Dans la cinquième section de
Roseraie, l’alto se voit confié un
long solo. Tout ce solo, sauf les derniers instants où le hautbois se joint,
est non mesuré. Non seulement le solo d’alto lui-même est non mesuré et doit
être joué très librement, mais l’«environnement» tissé par les autres
instruments est lui aussi non mesuré – le chef donnant simplement leurs
entrées. Aucune pulsation ne vient heurter ce passage. À nouveau, et encore
malgré l’apparente simplicité du résultat, les rythmes sont très complexes; il
serait impossible de les faire entrer dans une mesure fixe.

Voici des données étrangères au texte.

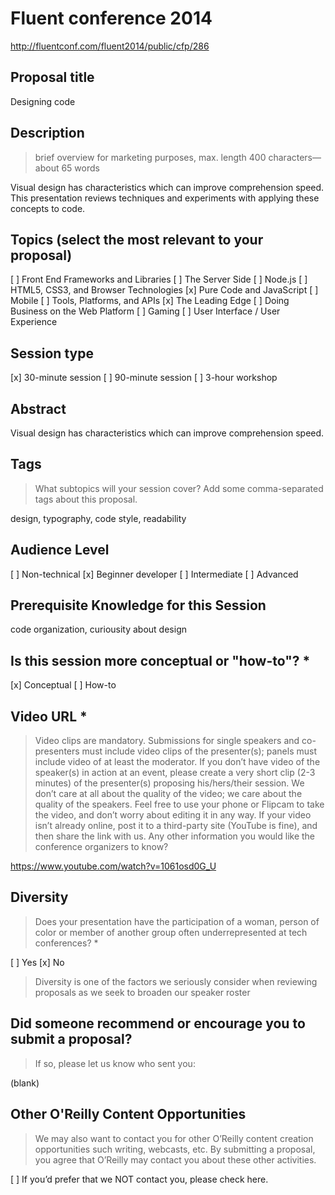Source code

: # Fluent conference 2014
http://fluentconf.com/fluent2014/public/cfp/286

## Proposal title

Designing code

## Description
> brief overview for marketing purposes, max. length 400 characters—about 65 words

Visual design has characteristics which can improve comprehension speed. This presentation reviews techniques and experiments with applying these concepts to code.

## Topics (select the most relevant to your proposal)
[ ] Front End Frameworks and Libraries
[ ] The Server Side
[ ] Node.js
[ ] HTML5, CSS3, and Browser Technologies
[x] Pure Code and JavaScript
[ ] Mobile
[ ] Tools, Platforms, and APIs
[x] The Leading Edge
[ ] Doing Business on the Web Platform
[ ] Gaming
[ ] User Interface / User Experience

## Session type

[x] 30-minute session
[ ] 90-minute session
[ ] 3-hour workshop

## Abstract

Visual design has characteristics which can improve comprehension speed.

## Tags
> What subtopics will your session cover? Add some comma-separated tags about this proposal.

design, typography, code style, readability

## Audience Level

[ ] Non-technical
[x] Beginner developer
[ ] Intermediate
[ ] Advanced

## Prerequisite Knowledge for this Session

code organization, curiousity about design

## Is this session more conceptual or "how-to"? *

[x] Conceptual
[ ] How-to

## Video URL *

> Video clips are mandatory. Submissions for single speakers and co-presenters must include video clips of the presenter(s); panels must include video of at least the moderator. If you don’t have video of the speaker(s) in action at an event, please create a very short clip (2-3 minutes) of the presenter(s) proposing his/hers/their session. We don’t care at all about the quality of the video; we care about the quality of the speakers. Feel free to use your phone or Flipcam to take the video, and don’t worry about editing it in any way. If your video isn’t already online, post it to a third-party site (YouTube is fine), and then share the link with us.
Any other information you would like the conference organizers to know?

https://www.youtube.com/watch?v=1061osd0G_U

## Diversity

> Does your presentation have the participation of a woman, person of color or member of another group often underrepresented at tech conferences? *

[ ] Yes
[x] No

> Diversity is one of the factors we seriously consider when reviewing proposals as we seek to broaden our speaker roster

## Did someone recommend or encourage you to submit a proposal?

> If so, please let us know who sent you:

(blank)

## Other O'Reilly Content Opportunities

> We may also want to contact you for other O’Reilly content creation opportunities such writing, webcasts, etc. By submitting a proposal, you agree that O’Reilly may contact you about these other activities.

[ ] If you’d prefer that we NOT contact you, please check here.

Extrait de Roseraie. (C) 1999 / 2014 Antoine Ouellette SOCAN |
Le paradoxe de l'Édelweiss
L'Édelweiss, par Anton Hartinger, 1882 |
Nous nous trompons sur les apparences que nous attendons
de la modernité. L’évolution ne va pas dans le sens du gigantisme. Il y a eu
les dinosaures qui ont tout dit en cette voie, nul besoin de répéter! Nos ordinateurs
eux-mêmes ont évolué non pas vers le gigantisme mais, tout au contraire, vers
la miniaturisation, donc vers une apparence de simplicité. Les plantes les plus récentes de l’évolution botanique ne sont pas de
très grandes plantes – l’ère des fougères géantes est lui aussi passé depuis
longtemps. L’évolution va là encore vers la miniaturisation. L’Édelweiss ne paye pas de mine, une petite plante qui paraît si simple. Mais selon la réalité botanique, l'Édelweiss est au contraire une des plantes les plus évoluées qui soit. Mais qui donc le croirait juste à le voir?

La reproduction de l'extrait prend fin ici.